(Plain-text document sources)

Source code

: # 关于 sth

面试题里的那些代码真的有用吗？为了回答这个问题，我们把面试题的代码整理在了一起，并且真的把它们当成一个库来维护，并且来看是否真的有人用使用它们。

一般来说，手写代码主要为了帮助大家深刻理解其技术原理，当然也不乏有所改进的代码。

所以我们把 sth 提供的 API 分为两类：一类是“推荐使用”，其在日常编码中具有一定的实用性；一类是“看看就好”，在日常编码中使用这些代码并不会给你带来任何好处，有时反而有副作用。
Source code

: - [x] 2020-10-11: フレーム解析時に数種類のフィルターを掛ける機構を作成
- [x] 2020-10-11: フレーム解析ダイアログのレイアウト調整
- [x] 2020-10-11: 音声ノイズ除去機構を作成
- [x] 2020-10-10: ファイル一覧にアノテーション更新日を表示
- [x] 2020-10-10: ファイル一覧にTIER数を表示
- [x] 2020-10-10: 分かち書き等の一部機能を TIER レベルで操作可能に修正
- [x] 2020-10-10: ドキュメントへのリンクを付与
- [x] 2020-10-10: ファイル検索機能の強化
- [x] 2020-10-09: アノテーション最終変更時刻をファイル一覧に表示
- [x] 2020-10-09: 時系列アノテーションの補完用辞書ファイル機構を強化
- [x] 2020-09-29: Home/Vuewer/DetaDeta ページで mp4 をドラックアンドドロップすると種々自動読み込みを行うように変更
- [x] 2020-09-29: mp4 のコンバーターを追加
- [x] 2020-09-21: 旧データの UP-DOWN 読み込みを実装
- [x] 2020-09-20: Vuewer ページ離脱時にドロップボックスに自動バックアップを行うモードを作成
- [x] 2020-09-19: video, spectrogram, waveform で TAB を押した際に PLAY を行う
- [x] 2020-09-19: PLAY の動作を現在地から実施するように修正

TASK
A word-for-word copy of all the entries is required.

WRITTEN REPLY
Source code

: # 关于 sth

面试题里的那些代码真的有用吗？为了回答这个问题，我们把面试题的代码整理在了一起，并且真的把它们当成一个库来维护，并且来看是否真的有人用使用它们。

一般来说，手写代码主要为了帮助大家深刻理解其技术原理，当然也不乏有所改进的代码。

所以我们把 sth 提供的 API 分为两类：一类是“推荐使用”，其在日常编码中具有一定的实用性；一类是“看看就好”，在日常编码中使用这些代码并不会给你带来任何好处，有时反而有副作用。
Source code

: - [x] 2020-10-11: フレーム解析時に数種類のフィルターを掛ける機構を作成
- [x] 2020-10-11: フレーム解析ダイアログのレイアウト調整
- [x] 2020-10-11: 音声ノイズ除去機構を作成
- [x] 2020-10-10: ファイル一覧にアノテーション更新日を表示
- [x] 2020-10-10: ファイル一覧にTIER数を表示
- [x] 2020-10-10: 分かち書き等の一部機能を TIER レベルで操作可能に修正
- [x] 2020-10-10: ドキュメントへのリンクを付与
- [x] 2020-10-10: ファイル検索機能の強化
- [x] 2020-10-09: アノテーション最終変更時刻をファイル一覧に表示
- [x] 2020-10-09: 時系列アノテーションの補完用辞書ファイル機構を強化
- [x] 2020-09-29: Home/Vuewer/DetaDeta ページで mp4 をドラックアンドドロップすると種々自動読み込みを行うように変更
- [x] 2020-09-29: mp4 のコンバーターを追加
- [x] 2020-09-21: 旧データの UP-DOWN 読み込みを実装
- [x] 2020-09-20: Vuewer ページ離脱時にドロップボックスに自動バックアップを行うモードを作成
- [x] 2020-09-19: video, spectrogram, waveform で TAB を押した際に PLAY を行う
- [x] 2020-09-19: PLAY の動作を現在地から実施するように修正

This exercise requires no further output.